In the records that follow, find each line with the word "https" and copy it.

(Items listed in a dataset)
Content starts
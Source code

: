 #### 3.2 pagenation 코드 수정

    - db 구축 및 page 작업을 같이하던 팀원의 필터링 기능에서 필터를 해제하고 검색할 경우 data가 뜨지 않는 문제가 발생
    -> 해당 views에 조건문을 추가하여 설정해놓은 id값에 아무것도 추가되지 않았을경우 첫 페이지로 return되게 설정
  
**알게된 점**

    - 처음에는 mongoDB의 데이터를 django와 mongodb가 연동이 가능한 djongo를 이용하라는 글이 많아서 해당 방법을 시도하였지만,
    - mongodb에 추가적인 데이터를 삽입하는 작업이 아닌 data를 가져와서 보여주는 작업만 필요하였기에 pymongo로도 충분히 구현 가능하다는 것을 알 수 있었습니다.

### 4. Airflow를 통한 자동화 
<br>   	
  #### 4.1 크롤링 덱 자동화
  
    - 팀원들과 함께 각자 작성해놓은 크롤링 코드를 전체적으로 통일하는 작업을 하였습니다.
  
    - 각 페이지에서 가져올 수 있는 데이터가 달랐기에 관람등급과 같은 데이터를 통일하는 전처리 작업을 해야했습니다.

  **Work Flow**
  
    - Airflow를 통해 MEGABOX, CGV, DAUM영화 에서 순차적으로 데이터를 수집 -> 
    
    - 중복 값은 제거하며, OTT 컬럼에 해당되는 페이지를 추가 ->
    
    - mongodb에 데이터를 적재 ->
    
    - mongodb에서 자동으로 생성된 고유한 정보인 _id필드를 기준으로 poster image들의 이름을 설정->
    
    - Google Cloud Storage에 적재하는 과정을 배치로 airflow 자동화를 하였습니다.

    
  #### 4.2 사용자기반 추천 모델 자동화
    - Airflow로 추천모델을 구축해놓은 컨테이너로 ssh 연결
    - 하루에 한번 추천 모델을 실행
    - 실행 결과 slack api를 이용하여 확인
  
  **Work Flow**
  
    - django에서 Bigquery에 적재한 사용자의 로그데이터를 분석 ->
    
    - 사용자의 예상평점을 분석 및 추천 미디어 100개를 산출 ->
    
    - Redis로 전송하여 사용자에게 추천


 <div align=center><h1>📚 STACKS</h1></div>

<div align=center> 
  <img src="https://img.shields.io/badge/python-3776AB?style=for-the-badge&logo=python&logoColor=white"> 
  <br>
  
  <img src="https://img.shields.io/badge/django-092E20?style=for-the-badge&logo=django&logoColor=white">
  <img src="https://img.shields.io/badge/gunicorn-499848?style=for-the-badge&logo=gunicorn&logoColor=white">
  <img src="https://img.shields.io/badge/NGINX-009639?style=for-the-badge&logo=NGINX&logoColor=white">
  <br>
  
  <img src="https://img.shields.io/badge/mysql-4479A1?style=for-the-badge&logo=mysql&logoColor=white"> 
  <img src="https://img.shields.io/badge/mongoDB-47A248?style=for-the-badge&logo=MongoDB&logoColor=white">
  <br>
Content ends
Task solution —
  <img src="https://img.shields.io/badge/python-3776AB?style=for-the-badge&logo=python&logoColor=white"> 
  <img src="https://img.shields.io/badge/django-092E20?style=for-the-badge&logo=django&logoColor=white">
  <img src="https://img.shields.io/badge/gunicorn-499848?style=for-the-badge&logo=gunicorn&logoColor=white">
  <img src="https://img.shields.io/badge/NGINX-009639?style=for-the-badge&logo=NGINX&logoColor=white">
  <img src="https://img.shields.io/badge/mysql-4479A1?style=for-the-badge&logo=mysql&logoColor=white"> 
  <img src="https://img.shields.io/badge/mongoDB-47A248?style=for-the-badge&logo=MongoDB&logoColor=white">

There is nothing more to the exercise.